What you see is not what you get at a Craig Green show—the impact is also in what you feel and what you hear. It’s how he can be simultaneously a “wearable” designer who has devised a plainly relatable workwear genre while being tuned into a soulful wavelength that stirs men up like no one else. Start with what he said at the end: “I was thinking of this man made of glass, and that idea doesn’t have to mean fragility. It can also mean strength.”
There was a soundtrack of overlapping choral chants, classical orchestral passages, and, at one point, a snatch of bagpipes: spiritually roaming aural effects to saturate the brain while trying to make out the layered codes embedded in his clothes. “There were lots of ideas about medieval tradition and craft as we went through it,” he said.
So much here is normal and plain seeming: matte fabrics, cross-body straps, and wrapped belts; things closely related to trenchcoats; double-breasted jackets and cargo pants. And so much seems to refer to religious clothing, the martial arts, and (when he really takes off on a tangent) things that suggest strange states of falling apart, or the loneliness of plastic-clad, hooded men trudging toward an apocalypse.
It’s to be supposed that’s why the poll of international retailers and editors voted Green the menswear designer of the year at last month’s Fashion Awards; though still so young, he left behind the “emerging” designation long ago. He’s the designer with the flag (he has often referred to flags) who has the power to lead men into a liminal territory where this stuff can be imagined and its ambiguity taken seriously. Thus, when the “glass men” finally appeared (if that’s what they literally represented) on his runway, they were wearing sheets of plastic—red, green, pink, blue—which were somehow ruched, bubbled, and smocked on the torso, as if treated to granny-knitting techniques. Not clothes, really, but translucent windows on feelings.
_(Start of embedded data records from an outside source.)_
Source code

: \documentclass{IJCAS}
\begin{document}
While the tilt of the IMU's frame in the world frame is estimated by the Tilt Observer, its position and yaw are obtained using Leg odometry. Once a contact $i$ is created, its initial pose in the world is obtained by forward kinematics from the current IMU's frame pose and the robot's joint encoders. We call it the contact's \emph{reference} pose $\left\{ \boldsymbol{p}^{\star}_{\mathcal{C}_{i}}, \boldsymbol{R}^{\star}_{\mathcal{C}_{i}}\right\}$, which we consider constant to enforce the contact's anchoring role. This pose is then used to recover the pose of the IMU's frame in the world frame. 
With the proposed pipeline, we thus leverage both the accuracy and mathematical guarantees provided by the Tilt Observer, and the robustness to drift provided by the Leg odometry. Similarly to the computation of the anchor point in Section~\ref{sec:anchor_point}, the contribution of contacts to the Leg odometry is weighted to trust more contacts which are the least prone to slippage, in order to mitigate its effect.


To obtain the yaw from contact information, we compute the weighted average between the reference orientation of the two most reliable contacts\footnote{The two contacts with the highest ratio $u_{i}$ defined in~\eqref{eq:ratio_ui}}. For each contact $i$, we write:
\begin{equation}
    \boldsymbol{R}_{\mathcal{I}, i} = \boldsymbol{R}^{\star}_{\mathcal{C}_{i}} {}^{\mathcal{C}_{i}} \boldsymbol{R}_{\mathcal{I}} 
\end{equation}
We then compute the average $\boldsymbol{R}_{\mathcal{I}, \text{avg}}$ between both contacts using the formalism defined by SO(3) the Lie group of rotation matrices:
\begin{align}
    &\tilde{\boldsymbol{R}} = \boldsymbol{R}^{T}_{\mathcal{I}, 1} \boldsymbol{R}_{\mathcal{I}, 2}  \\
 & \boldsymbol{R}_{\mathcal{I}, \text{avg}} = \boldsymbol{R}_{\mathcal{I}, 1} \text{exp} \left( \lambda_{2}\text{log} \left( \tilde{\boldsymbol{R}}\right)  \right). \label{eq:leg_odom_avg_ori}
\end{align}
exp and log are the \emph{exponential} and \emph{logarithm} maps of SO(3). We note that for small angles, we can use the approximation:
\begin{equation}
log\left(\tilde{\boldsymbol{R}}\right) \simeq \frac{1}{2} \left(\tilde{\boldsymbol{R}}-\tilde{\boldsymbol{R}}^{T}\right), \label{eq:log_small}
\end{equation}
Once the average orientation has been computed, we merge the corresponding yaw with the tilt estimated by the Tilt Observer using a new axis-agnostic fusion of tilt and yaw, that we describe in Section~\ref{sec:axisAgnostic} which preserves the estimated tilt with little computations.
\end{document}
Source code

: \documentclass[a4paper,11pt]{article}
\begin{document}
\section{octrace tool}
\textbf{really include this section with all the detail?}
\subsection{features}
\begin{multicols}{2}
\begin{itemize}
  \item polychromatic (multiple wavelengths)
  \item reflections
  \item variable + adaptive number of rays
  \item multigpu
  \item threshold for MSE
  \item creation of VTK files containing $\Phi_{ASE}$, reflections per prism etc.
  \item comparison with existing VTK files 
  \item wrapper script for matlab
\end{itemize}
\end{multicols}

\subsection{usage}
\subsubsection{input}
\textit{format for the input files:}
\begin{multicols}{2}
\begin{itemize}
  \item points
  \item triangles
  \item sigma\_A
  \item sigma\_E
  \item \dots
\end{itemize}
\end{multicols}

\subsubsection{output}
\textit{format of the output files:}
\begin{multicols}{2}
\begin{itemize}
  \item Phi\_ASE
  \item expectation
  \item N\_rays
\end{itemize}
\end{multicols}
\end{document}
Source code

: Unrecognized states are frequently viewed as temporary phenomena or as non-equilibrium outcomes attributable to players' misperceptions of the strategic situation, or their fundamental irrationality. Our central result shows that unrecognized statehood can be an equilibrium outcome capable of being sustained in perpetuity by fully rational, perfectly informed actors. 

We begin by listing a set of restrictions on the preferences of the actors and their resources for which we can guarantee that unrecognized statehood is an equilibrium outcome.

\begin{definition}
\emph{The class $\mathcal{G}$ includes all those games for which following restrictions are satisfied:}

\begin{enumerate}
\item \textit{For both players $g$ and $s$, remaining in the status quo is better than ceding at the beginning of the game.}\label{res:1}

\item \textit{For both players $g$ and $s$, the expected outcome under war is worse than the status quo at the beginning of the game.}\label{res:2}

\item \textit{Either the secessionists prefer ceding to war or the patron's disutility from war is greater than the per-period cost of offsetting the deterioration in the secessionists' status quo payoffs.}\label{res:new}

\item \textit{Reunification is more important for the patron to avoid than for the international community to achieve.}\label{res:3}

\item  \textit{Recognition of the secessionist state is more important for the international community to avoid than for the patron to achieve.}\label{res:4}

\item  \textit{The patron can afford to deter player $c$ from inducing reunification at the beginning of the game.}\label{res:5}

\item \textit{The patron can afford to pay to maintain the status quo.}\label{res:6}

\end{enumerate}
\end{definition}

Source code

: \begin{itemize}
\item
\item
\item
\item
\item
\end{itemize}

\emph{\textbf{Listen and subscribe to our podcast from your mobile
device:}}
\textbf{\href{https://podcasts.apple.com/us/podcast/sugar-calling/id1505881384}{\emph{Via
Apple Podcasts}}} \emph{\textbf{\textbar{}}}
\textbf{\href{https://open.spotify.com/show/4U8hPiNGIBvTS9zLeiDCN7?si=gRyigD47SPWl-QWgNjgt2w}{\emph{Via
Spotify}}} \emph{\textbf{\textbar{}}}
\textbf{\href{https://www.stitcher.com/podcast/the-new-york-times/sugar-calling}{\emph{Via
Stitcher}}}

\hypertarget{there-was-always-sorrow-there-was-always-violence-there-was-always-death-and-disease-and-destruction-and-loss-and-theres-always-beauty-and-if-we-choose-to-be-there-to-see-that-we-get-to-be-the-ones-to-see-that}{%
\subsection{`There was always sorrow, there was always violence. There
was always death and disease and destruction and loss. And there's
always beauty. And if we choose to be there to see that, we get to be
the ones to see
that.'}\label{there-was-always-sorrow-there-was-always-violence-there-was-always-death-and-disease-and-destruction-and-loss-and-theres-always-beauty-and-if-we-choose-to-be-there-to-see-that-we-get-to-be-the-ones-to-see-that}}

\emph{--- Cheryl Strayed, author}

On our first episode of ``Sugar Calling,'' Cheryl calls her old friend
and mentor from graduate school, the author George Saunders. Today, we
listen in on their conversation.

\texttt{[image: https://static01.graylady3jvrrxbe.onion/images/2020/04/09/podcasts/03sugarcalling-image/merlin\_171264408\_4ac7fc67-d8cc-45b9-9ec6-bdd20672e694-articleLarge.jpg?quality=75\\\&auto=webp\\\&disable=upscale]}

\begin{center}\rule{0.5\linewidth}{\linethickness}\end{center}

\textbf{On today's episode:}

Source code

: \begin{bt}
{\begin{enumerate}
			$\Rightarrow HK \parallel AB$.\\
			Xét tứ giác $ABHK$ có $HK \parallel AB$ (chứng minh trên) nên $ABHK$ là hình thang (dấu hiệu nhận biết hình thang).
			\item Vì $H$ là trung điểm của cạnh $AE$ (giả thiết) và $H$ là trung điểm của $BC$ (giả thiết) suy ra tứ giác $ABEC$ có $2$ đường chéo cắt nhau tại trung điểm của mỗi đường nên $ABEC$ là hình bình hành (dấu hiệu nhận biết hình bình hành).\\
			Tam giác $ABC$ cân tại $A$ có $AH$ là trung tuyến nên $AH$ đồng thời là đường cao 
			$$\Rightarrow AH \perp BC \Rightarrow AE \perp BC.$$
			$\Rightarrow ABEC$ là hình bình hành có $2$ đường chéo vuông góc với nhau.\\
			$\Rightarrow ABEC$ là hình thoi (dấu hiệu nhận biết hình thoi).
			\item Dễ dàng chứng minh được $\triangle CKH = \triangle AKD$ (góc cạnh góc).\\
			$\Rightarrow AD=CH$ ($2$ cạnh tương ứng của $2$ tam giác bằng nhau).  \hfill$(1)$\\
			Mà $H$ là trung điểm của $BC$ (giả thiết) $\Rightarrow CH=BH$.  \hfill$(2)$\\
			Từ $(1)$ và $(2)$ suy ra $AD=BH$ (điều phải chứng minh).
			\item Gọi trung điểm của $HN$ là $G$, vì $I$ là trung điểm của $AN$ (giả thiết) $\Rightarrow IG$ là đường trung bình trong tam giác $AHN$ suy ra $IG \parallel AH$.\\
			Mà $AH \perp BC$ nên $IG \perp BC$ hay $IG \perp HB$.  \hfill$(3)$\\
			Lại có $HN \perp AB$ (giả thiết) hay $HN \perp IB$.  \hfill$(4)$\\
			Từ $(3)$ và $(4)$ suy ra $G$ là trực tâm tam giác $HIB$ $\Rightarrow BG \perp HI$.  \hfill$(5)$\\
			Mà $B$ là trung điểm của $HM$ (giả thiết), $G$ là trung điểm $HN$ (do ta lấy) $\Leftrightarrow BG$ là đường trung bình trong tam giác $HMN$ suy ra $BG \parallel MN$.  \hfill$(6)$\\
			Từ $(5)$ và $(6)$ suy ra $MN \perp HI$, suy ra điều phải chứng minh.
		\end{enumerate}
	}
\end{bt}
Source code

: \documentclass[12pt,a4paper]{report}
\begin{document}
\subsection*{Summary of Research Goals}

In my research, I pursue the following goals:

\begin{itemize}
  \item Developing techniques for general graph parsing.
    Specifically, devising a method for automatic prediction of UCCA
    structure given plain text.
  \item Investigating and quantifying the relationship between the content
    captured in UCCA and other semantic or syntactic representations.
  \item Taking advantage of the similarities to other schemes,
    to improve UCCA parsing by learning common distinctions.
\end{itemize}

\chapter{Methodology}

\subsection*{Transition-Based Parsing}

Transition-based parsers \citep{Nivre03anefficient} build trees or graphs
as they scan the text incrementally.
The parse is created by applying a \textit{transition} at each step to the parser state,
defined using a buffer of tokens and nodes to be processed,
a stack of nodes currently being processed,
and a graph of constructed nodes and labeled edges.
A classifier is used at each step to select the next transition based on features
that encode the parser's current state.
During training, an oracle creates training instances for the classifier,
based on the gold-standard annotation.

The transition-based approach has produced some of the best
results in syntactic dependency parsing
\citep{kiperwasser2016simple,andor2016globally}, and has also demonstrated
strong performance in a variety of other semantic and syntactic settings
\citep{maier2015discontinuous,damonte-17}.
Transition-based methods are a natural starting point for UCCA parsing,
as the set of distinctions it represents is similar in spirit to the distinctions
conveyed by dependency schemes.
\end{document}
The menswear fraternity has a high threshold of tolerance for all of Green’s experiential dimensions, because he also makes clothes that sell. But then again, over the past few days, it has been the designers who use fashion to express sensitive, delicate feelings, and who astonish with unexpected technique, who have stood out. As the phase of generic sportswear retreats, something much more nuanced, exciting, and deep is being ushered in. Green is a leader who is taking us there.